Problem requirements:
The required result is every line of the records that includes "Sample".

Given data:
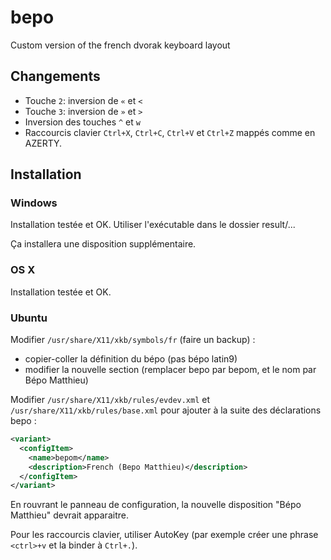 bepo
====

Custom version of the french dvorak keyboard layout

## Changements

* Touche `2`: inversion de `«` et `<`
* Touche `3`: inversion de `»` et `>`
* Inversion des touches `^` et `w`
* Raccourcis clavier `Ctrl+X`, `Ctrl+C`, `Ctrl+V` et `Ctrl+Z` mappés comme en AZERTY.

## Installation

### Windows

Installation testée et OK. Utiliser l'exécutable dans le dossier result/...

Ça installera une disposition supplémentaire.

### OS X

Installation testée et OK.

### Ubuntu

Modifier `/usr/share/X11/xkb/symbols/fr` (faire un backup) :

- copier-coller la définition du bépo (pas bépo latin9)
- modifier la nouvelle section (remplacer bepo par bepom, et le nom par Bépo Matthieu)

Modifier `/usr/share/X11/xkb/rules/evdev.xml` et `/usr/share/X11/xkb/rules/base.xml` pour ajouter à la suite des déclarations bepo :

```xml
<variant>
  <configItem>
    <name>bepom</name>
    <description>French (Bepo Matthieu)</description>
  </configItem>
</variant>
```

En rouvrant le panneau de configuration, la nouvelle disposition "Bépo Matthieu" devrait apparaitre.

Pour les raccourcis clavier, utiliser AutoKey (par exemple créer une phrase `<ctrl>+v` et la binder à `Ctrl+.`).
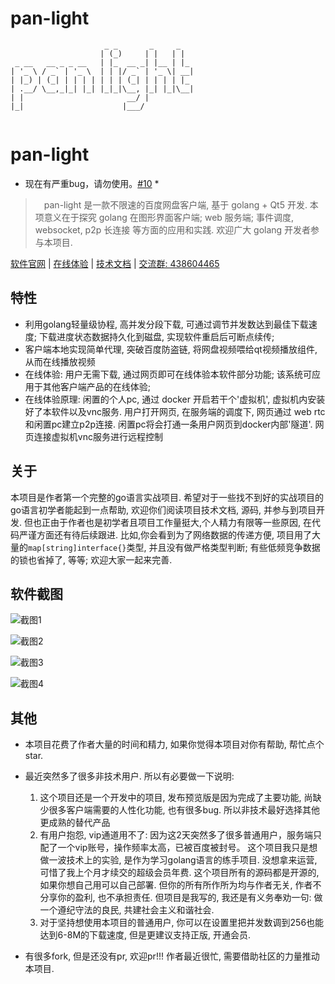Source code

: # pan-light

```
                     _ _       _     _   
                    | (_)     | |   | |  
 _ __   __ _ _ __   | |_  __ _| |__ | |_ 
| '_ \ / _` | '_ \  | | |/ _` | '_ \| __|
| |_) | (_| | | | | | | | (_| | | | | |_ 
| .__/ \__,_|_| |_| |_|_|\__, |_| |_|\__|
| |                       __/ |          
|_|                      |___/       
                             
```
# pan-light

* 现在有严重bug，请勿使用。[#10](https://github.com/peterq/pan-light/issues/10) *

>　pan-light 是一款不限速的百度网盘客户端, 基于 golang + Qt5 开发.
本项意义在于探究 golang 在图形界面客户端; web 服务端; 事件调度, websocket, p2p 长连接 等方面的应用和实践.
欢迎广大 golang 开发者参与本项目. 

[软件官网](https://pan-light.peterq.cn) | [在线体验](https://pan-light.peterq.cn/demo) | [技术文档](https://pan-light.peterq.cn/doc) | [交流群: 438604465](https://jq.qq.com/?_wv=1027&k=52HpwTS)

## 特性

- 利用golang轻量级协程, 高并发分段下载, 可通过调节并发数达到最佳下载速度; 下载进度状态数据持久化到磁盘, 实现软件重启后可断点续传;
- 客户端本地实现简单代理, 突破百度防盗链, 将网盘视频喂给qt视频播放组件, 从而在线播放视频
- 在线体验: 用户无需下载, 通过网页即可在线体验本软件部分功能; 该系统可应用于其他客户端产品的在线体验; 
- 在线体验原理: 闲置的个人pc, 通过 docker 开启若干个'虚拟机', 虚拟机内安装好了本软件以及vnc服务.
 用户打开网页, 在服务端的调度下, 网页通过 web rtc 和闲置pc建立p2p连接.
 闲置pc将会打通一条用户网页到docker内部'隧道'. 网页连接虚拟机vnc服务进行远程控制

## 关于
本项目是作者第一个完整的go语言实战项目. 希望对于一些找不到好的实战项目的go语言初学者能起到一点帮助, 
欢迎你们阅读项目技术文档, 源码, 并参与到项目开发. 但也正由于作者也是初学者且项目工作量挺大,个人精力有限等一些原因, 在代码严谨方面还有待后续跟进.
比如,你会看到为了网络数据的传递方便, 项目用了大量的`map[string]interface{}`类型, 并且没有做严格类型判断; 有些低频竞争数据的锁也省掉了, 等等; 欢迎大家一起来完善.

## 软件截图
![截图1](https://qiniu-cdn.peterq.cn/pan-light/img/shot_1.png)
   
![截图2](https://qiniu-cdn.peterq.cn/pan-light/img/shot_2.png)
   
![截图3](https://qiniu-cdn.peterq.cn/pan-light/img/shot_3.png)

![截图4](https://qiniu-cdn.peterq.cn/pan-light/img/shot_4.png)

## 其他

- 本项目花费了作者大量的时间和精力, 如果你觉得本项目对你有帮助, 帮忙点个star.

- 最近突然多了很多非技术用户. 所以有必要做一下说明:
  1. 这个项目还是一个开发中的项目, 发布预览版是因为完成了主要功能, 尚缺少很多客户端需要的人性化功能, 也有很多bug. 
   所以非技术最好选择其他更成熟的替代产品
  2. 有用户抱怨, vip通道用不了: 因为这2天突然多了很多普通用户，服务端只配了一个vip账号，操作频率太高，已被百度被封号。
  这个项目我只是想做一波技术上的实验, 是作为学习golang语言的练手项目. 没想拿来运营, 可惜了我上个月才续交的超级会员年费.
  这个项目所有的源码都是开源的, 如果你想自己用可以自己部署. 但你的所有所作所为均与作者无关, 作者不分享你的盈利, 也不承担责任.
  但项目是我写的, 我还是有义务奉劝一句: 做一个遵纪守法的良民, 共建社会主义和谐社会.
  3. 对于坚持想使用本项目的普通用户, 你可以在设置里把并发数调到256也能达到6-8M的下载速度, 但是更建议支持正版, 开通会员.
  
- 有很多fork, 但是还没有pr, 欢迎pr!!! 作者最近很忙, 需要借助社区的力量推动本项目.
  
    
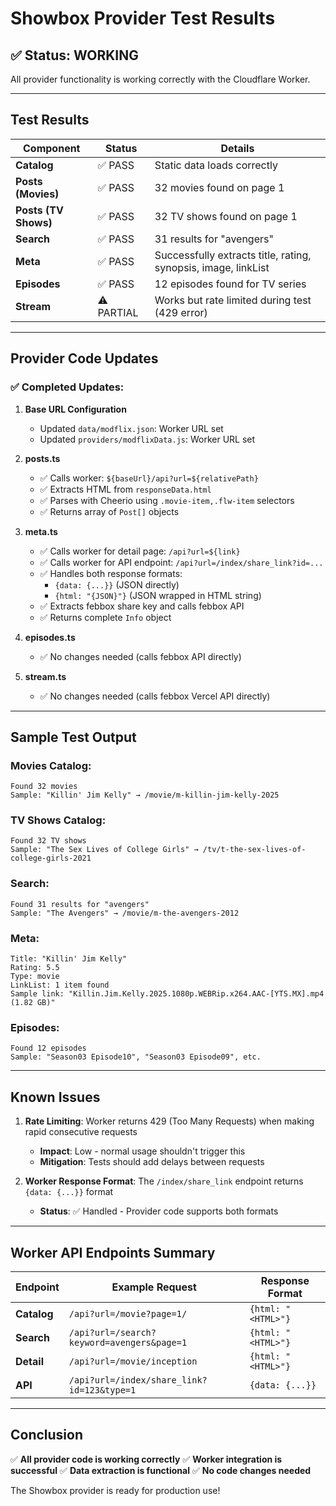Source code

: # Showbox Provider Test Results

## ✅ Status: WORKING

All provider functionality is working correctly with the Cloudflare Worker.

---

## Test Results

| Component | Status | Details |
|-----------|--------|---------|
| **Catalog** | ✅ PASS | Static data loads correctly |
| **Posts (Movies)** | ✅ PASS | 32 movies found on page 1 |
| **Posts (TV Shows)** | ✅ PASS | 32 TV shows found on page 1 |
| **Search** | ✅ PASS | 31 results for "avengers" |
| **Meta** | ✅ PASS | Successfully extracts title, rating, synopsis, image, linkList |
| **Episodes** | ✅ PASS | 12 episodes found for TV series |
| **Stream** | ⚠️ PARTIAL | Works but rate limited during test (429 error) |

---

## Provider Code Updates

### ✅ Completed Updates:

1. **Base URL Configuration**
   - Updated `data/modflix.json`: Worker URL set
   - Updated `providers/modflixData.js`: Worker URL set

2. **posts.ts**
   - ✅ Calls worker: `${baseUrl}/api?url=${relativePath}`
   - ✅ Extracts HTML from `responseData.html`
   - ✅ Parses with Cheerio using `.movie-item,.flw-item` selectors
   - ✅ Returns array of `Post[]` objects

3. **meta.ts**
   - ✅ Calls worker for detail page: `/api?url=${link}`
   - ✅ Calls worker for API endpoint: `/api?url=/index/share_link?id=...`
   - ✅ Handles both response formats:
     - `{data: {...}}` (JSON directly)
     - `{html: "{JSON}"}` (JSON wrapped in HTML string)
   - ✅ Extracts febbox share key and calls febbox API
   - ✅ Returns complete `Info` object

4. **episodes.ts**
   - ✅ No changes needed (calls febbox API directly)

5. **stream.ts**
   - ✅ No changes needed (calls febbox Vercel API directly)

---

## Sample Test Output

### Movies Catalog:
```
Found 32 movies
Sample: "Killin' Jim Kelly" → /movie/m-killin-jim-kelly-2025
```

### TV Shows Catalog:
```
Found 32 TV shows
Sample: "The Sex Lives of College Girls" → /tv/t-the-sex-lives-of-college-girls-2021
```

### Search:
```
Found 31 results for "avengers"
Sample: "The Avengers" → /movie/m-the-avengers-2012
```

### Meta:
```
Title: "Killin' Jim Kelly"
Rating: 5.5
Type: movie
LinkList: 1 item found
Sample link: "Killin.Jim.Kelly.2025.1080p.WEBRip.x264.AAC-[YTS.MX].mp4 (1.82 GB)"
```

### Episodes:
```
Found 12 episodes
Sample: "Season03 Episode10", "Season03 Episode09", etc.
```

---

## Known Issues

1. **Rate Limiting**: Worker returns 429 (Too Many Requests) when making rapid consecutive requests
   - **Impact**: Low - normal usage shouldn't trigger this
   - **Mitigation**: Tests should add delays between requests

2. **Worker Response Format**: The `/index/share_link` endpoint returns `{data: {...}}` format
   - **Status**: ✅ Handled - Provider code supports both formats

---

## Worker API Endpoints Summary

| Endpoint | Example Request | Response Format |
|----------|----------------|-----------------|
| **Catalog** | `/api?url=/movie?page=1/` | `{html: "<HTML>"}` |
| **Search** | `/api?url=/search?keyword=avengers&page=1` | `{html: "<HTML>"}` |
| **Detail** | `/api?url=/movie/inception` | `{html: "<HTML>"}` |
| **API** | `/api?url=/index/share_link?id=123&type=1` | `{data: {...}}` |

---

## Conclusion

✅ **All provider code is working correctly**
✅ **Worker integration is successful**
✅ **Data extraction is functional**
✅ **No code changes needed**

The Showbox provider is ready for production use!


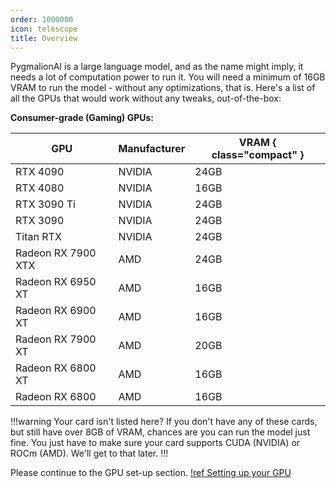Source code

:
 ```yaml
---
order: 1000000
icon: telescope
title: Overview
---
```


PygmalionAI is a large language model, and as the name might imply, it needs a lot of computation power to run it. You will need a minimum of 16GB VRAM to run the model - without any optimizations, that is. Here's a list of all the GPUs that would work without any tweaks, out-of-the-box:

**Consumer-grade (Gaming) GPUs:**

GPU                 | Manufacturer      | VRAM { class="compact" }
---                 | ---               | ---
RTX 4090            | NVIDIA            | 24GB
RTX 4080            | NVIDIA            | 16GB
RTX 3090 Ti         | NVIDIA            | 24GB
RTX 3090            | NVIDIA            | 24GB
Titan RTX           | NVIDIA            | 24GB
Radeon RX 7900 XTX  | AMD               | 24GB
Radeon RX 6950 XT   | AMD               | 16GB
Radeon RX 6900 XT   | AMD               | 16GB
Radeon RX 7900 XT   | AMD               | 20GB
Radeon RX 6800 XT   | AMD               | 16GB
Radeon RX 6800      | AMD               | 16GB


!!!warning Your card isn't listed here?
If you don't have any of these cards, but still have over 8GB of VRAM, chances are you can run the model just fine. You just have to make sure your card supports CUDA (NVIDIA) or ROCm (AMD). We'll get to that later.
!!!


Please continue to the GPU set-up section.
[!ref Setting up your GPU](https://alpindale.github.io/pygmalion-docs/local-installation/gpu/)

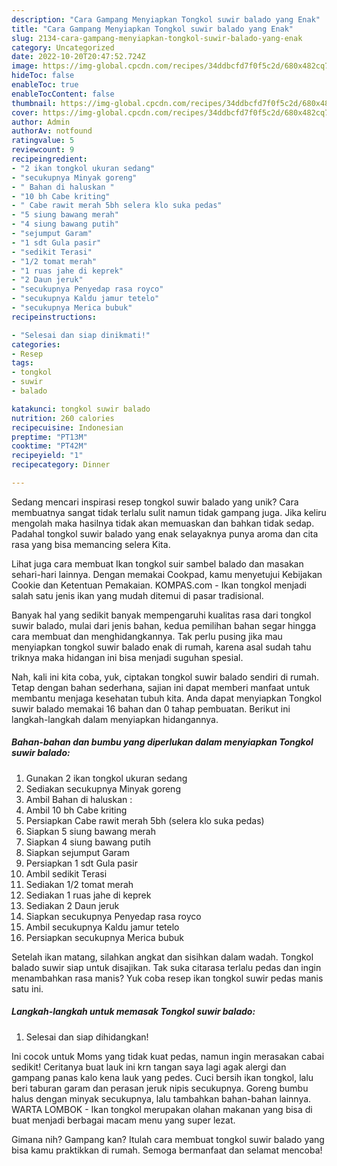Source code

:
 ```yaml
---
description: "Cara Gampang Menyiapkan Tongkol suwir balado yang Enak"
title: "Cara Gampang Menyiapkan Tongkol suwir balado yang Enak"
slug: 2134-cara-gampang-menyiapkan-tongkol-suwir-balado-yang-enak
category: Uncategorized
date: 2022-10-20T20:47:52.724Z
image: https://img-global.cpcdn.com/recipes/34ddbcfd7f0f5c2d/680x482cq70/tongkol-suwir-balado-foto-resep-utama.jpg
hideToc: false
enableToc: true
enableTocContent: false
thumbnail: https://img-global.cpcdn.com/recipes/34ddbcfd7f0f5c2d/680x482cq70/tongkol-suwir-balado-foto-resep-utama.jpg
cover: https://img-global.cpcdn.com/recipes/34ddbcfd7f0f5c2d/680x482cq70/tongkol-suwir-balado-foto-resep-utama.jpg
author: Admin
authorAv: notfound
ratingvalue: 5
reviewcount: 9
recipeingredient:
- "2 ikan tongkol ukuran sedang"
- "secukupnya Minyak goreng"
- " Bahan di haluskan "
- "10 bh Cabe kriting"
- " Cabe rawit merah 5bh selera klo suka pedas"
- "5 siung bawang merah"
- "4 siung bawang putih"
- "sejumput Garam"
- "1 sdt Gula pasir"
- "sedikit Terasi"
- "1/2 tomat merah"
- "1 ruas jahe di keprek"
- "2 Daun jeruk"
- "secukupnya Penyedap rasa royco"
- "secukupnya Kaldu jamur tetelo"
- "secukupnya Merica bubuk"
recipeinstructions:

- "Selesai dan siap dinikmati!"
categories:
- Resep
tags:
- tongkol
- suwir
- balado

katakunci: tongkol suwir balado 
nutrition: 260 calories
recipecuisine: Indonesian
preptime: "PT13M"
cooktime: "PT42M"
recipeyield: "1"
recipecategory: Dinner

---
```





Sedang mencari inspirasi resep tongkol suwir balado yang unik? Cara membuatnya sangat tidak terlalu sulit namun tidak gampang juga. Jika keliru mengolah maka hasilnya tidak akan memuaskan dan bahkan tidak sedap. Padahal tongkol suwir balado yang enak selayaknya punya aroma dan cita rasa yang bisa memancing selera Kita.





Lihat juga cara membuat Ikan tongkol suir sambel balado dan masakan sehari-hari lainnya. Dengan memakai Cookpad, kamu menyetujui Kebijakan Cookie dan Ketentuan Pemakaian. KOMPAS.com - Ikan tongkol menjadi salah satu jenis ikan yang mudah ditemui di pasar tradisional.

Banyak hal yang sedikit banyak mempengaruhi kualitas rasa dari tongkol suwir balado, mulai dari jenis bahan, kedua pemilihan bahan segar hingga cara membuat dan menghidangkannya. Tak perlu pusing jika mau menyiapkan tongkol suwir balado enak di rumah, karena asal sudah tahu triknya maka hidangan ini bisa menjadi suguhan spesial.






Nah, kali ini kita coba, yuk, ciptakan tongkol suwir balado sendiri di rumah. Tetap dengan bahan sederhana, sajian ini dapat memberi manfaat untuk membantu menjaga kesehatan tubuh kita. Anda dapat menyiapkan Tongkol suwir balado memakai 16 bahan dan 0 tahap pembuatan. Berikut ini langkah-langkah dalam menyiapkan hidangannya.

<!--inarticleads1-->

##### Bahan-bahan dan bumbu yang diperlukan dalam menyiapkan Tongkol suwir balado:

1. Gunakan 2 ikan tongkol ukuran sedang
1. Sediakan secukupnya Minyak goreng
1. Ambil  Bahan di haluskan :
1. Ambil 10 bh Cabe kriting
1. Persiapkan  Cabe rawit merah 5bh (selera klo suka pedas)
1. Siapkan 5 siung bawang merah
1. Siapkan 4 siung bawang putih
1. Siapkan sejumput Garam
1. Persiapkan 1 sdt Gula pasir
1. Ambil sedikit Terasi
1. Sediakan 1/2 tomat merah
1. Sediakan 1 ruas jahe di keprek
1. Sediakan 2 Daun jeruk
1. Siapkan secukupnya Penyedap rasa royco
1. Ambil secukupnya Kaldu jamur tetelo
1. Persiapkan secukupnya Merica bubuk


Setelah ikan matang, silahkan angkat dan sisihkan dalam wadah. Tongkol balado suwir siap untuk disajikan. Tak suka citarasa terlalu pedas dan ingin menambahkan rasa manis? Yuk coba resep ikan tongkol suwir pedas manis satu ini. 

<!--inarticleads2-->

##### Langkah-langkah untuk memasak Tongkol suwir balado:


1. Selesai dan siap dihidangkan!

Ini cocok untuk Moms yang tidak kuat pedas, namun ingin merasakan cabai sedikit! Ceritanya buat lauk ini krn tangan saya lagi agak alergi dan gampang panas kalo kena lauk yang pedes. Cuci bersih ikan tongkol, lalu beri taburan garam dan perasan jeruk nipis secukupnya. Goreng bumbu halus dengan minyak secukupnya, lalu tambahkan bahan-bahan lainnya. WARTA LOMBOK - Ikan tongkol merupakan olahan makanan yang bisa di buat menjadi berbagai macam menu yang super lezat. 

Gimana nih? Gampang kan? Itulah cara membuat tongkol suwir balado yang bisa kamu praktikkan di rumah. Semoga bermanfaat dan selamat mencoba!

Problem solution:
## Sample Test Output
Sample: "Killin' Jim Kelly" → /movie/m-killin-jim-kelly-2025
Sample: "The Sex Lives of College Girls" → /tv/t-the-sex-lives-of-college-girls-2021
Sample: "The Avengers" → /movie/m-the-avengers-2012
Sample link: "Killin.Jim.Kelly.2025.1080p.WEBRip.x264.AAC-[YTS.MX].mp4 (1.82 GB)"
Sample: "Season03 Episode10", "Season03 Episode09", etc.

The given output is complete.